▶ What is needed: Each line containing the word "Epstein" must be copied from the material below.

▶ Data for this exercise:
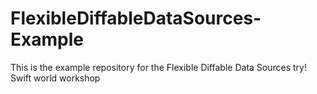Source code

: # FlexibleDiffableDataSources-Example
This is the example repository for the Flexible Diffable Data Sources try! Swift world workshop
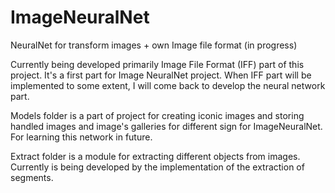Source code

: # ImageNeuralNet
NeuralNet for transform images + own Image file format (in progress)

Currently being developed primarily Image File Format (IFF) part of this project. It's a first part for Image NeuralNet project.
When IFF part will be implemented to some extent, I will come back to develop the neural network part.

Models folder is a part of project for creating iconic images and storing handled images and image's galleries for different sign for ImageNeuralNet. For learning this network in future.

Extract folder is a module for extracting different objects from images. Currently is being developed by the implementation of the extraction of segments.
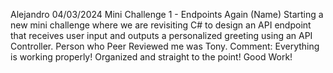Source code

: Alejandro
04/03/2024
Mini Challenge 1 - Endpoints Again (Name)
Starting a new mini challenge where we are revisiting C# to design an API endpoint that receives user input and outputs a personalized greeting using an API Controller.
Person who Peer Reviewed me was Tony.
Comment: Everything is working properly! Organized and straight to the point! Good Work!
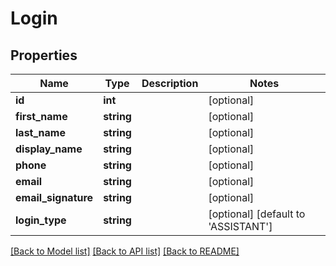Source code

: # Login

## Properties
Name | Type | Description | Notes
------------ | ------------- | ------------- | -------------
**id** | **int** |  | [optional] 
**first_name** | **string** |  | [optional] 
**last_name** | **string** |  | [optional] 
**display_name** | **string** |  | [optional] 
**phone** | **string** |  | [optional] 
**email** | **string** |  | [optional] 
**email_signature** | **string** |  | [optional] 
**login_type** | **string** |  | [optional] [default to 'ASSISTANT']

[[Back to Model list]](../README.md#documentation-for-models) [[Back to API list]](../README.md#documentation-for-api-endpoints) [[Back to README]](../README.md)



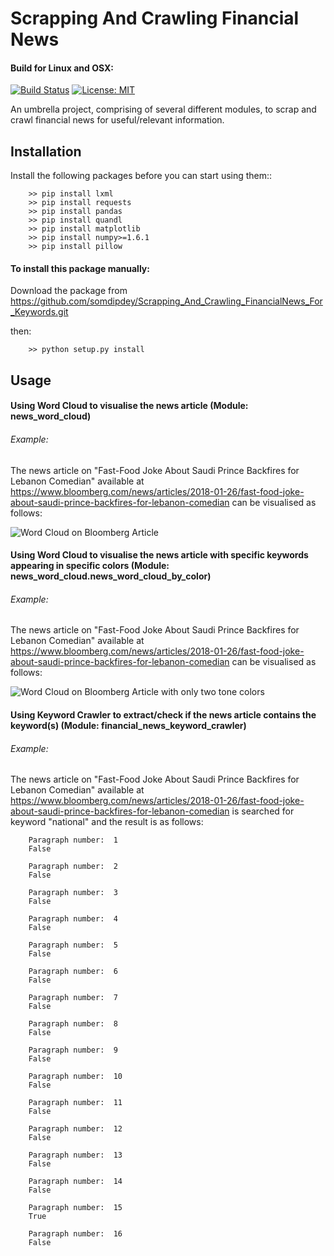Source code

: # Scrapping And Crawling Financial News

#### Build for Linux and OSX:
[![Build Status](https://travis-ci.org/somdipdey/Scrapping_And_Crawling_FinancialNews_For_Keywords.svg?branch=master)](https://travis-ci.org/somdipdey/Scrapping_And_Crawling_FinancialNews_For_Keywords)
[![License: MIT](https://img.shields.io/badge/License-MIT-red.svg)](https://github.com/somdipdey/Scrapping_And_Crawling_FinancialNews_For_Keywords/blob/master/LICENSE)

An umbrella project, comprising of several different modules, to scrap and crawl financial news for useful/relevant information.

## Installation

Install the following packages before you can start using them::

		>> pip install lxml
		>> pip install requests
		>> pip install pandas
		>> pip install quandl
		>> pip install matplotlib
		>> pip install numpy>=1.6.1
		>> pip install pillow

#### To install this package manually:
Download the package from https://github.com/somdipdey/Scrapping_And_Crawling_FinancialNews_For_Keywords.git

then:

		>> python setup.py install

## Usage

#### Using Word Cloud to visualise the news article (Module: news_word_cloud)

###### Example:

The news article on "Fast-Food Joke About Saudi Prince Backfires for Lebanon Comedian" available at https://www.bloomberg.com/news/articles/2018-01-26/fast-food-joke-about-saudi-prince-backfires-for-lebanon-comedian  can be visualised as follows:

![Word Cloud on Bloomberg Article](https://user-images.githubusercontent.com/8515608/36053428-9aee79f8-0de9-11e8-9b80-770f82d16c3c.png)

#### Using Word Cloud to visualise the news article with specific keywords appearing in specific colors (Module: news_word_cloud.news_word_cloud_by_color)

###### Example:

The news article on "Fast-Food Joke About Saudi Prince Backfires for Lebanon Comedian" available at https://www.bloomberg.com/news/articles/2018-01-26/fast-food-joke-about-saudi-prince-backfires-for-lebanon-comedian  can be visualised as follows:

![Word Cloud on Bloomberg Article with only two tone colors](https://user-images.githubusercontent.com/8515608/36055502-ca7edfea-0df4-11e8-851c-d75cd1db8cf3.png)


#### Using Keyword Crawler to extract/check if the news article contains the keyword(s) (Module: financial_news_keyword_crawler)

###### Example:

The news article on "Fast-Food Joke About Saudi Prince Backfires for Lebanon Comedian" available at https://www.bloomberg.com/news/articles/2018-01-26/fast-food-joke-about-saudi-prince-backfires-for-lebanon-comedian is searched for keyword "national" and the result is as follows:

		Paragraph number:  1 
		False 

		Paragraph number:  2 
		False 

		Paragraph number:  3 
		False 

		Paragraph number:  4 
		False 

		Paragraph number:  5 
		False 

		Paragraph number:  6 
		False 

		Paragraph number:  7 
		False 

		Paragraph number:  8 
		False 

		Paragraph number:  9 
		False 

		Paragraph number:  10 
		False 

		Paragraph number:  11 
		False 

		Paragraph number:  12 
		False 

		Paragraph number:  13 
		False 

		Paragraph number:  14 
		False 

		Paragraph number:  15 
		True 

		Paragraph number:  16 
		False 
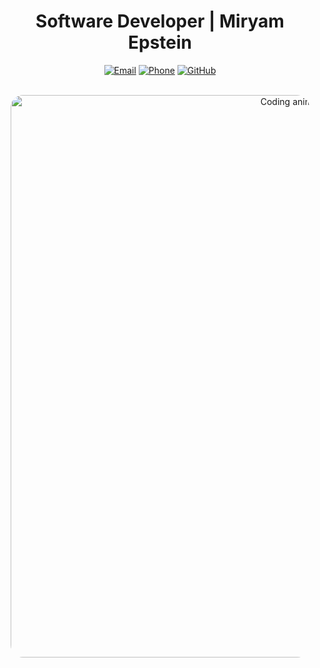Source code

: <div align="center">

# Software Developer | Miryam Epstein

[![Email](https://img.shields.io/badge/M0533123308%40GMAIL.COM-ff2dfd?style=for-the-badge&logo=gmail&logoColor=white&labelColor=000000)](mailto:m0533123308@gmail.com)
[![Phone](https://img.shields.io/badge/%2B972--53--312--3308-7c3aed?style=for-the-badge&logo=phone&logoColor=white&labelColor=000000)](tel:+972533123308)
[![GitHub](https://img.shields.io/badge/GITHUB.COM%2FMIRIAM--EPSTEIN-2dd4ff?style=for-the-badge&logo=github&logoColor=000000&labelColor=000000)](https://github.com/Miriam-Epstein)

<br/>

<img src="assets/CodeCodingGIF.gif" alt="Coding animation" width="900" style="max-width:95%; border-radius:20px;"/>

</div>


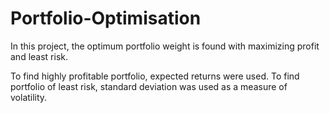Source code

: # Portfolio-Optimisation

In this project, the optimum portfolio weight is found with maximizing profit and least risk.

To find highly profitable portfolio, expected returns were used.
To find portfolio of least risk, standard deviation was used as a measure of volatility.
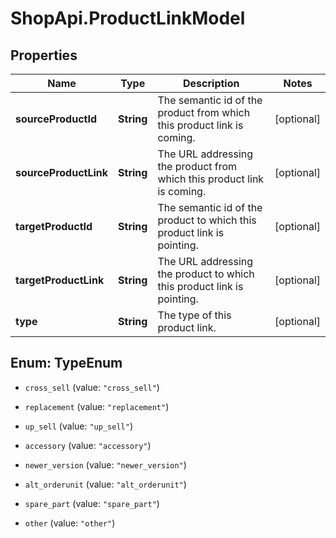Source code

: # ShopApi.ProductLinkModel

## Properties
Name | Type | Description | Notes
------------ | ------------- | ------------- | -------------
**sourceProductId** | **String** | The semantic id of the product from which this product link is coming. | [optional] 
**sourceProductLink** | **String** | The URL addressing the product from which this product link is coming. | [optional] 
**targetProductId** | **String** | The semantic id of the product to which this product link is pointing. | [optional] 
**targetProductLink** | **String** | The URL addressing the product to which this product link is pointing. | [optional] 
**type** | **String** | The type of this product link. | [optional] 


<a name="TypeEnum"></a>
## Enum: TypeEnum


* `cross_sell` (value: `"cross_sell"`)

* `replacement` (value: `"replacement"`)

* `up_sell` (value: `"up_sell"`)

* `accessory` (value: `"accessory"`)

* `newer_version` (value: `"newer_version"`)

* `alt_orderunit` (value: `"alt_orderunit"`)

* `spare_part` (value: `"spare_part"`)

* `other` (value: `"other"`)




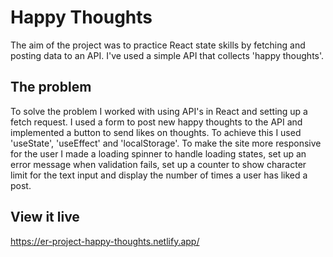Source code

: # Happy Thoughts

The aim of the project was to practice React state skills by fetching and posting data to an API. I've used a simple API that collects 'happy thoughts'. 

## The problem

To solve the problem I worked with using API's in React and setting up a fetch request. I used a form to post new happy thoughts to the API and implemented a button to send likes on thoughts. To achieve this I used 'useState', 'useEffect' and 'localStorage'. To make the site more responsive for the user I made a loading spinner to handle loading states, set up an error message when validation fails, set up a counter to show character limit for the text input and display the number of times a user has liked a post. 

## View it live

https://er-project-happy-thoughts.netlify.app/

▶ Exercise output:
# Software Developer | Miryam Epstein
[![GitHub](https://img.shields.io/badge/GITHUB.COM%2FMIRIAM--EPSTEIN-2dd4ff?style=for-the-badge&logo=github&logoColor=000000&labelColor=000000)](https://github.com/Miriam-Epstein)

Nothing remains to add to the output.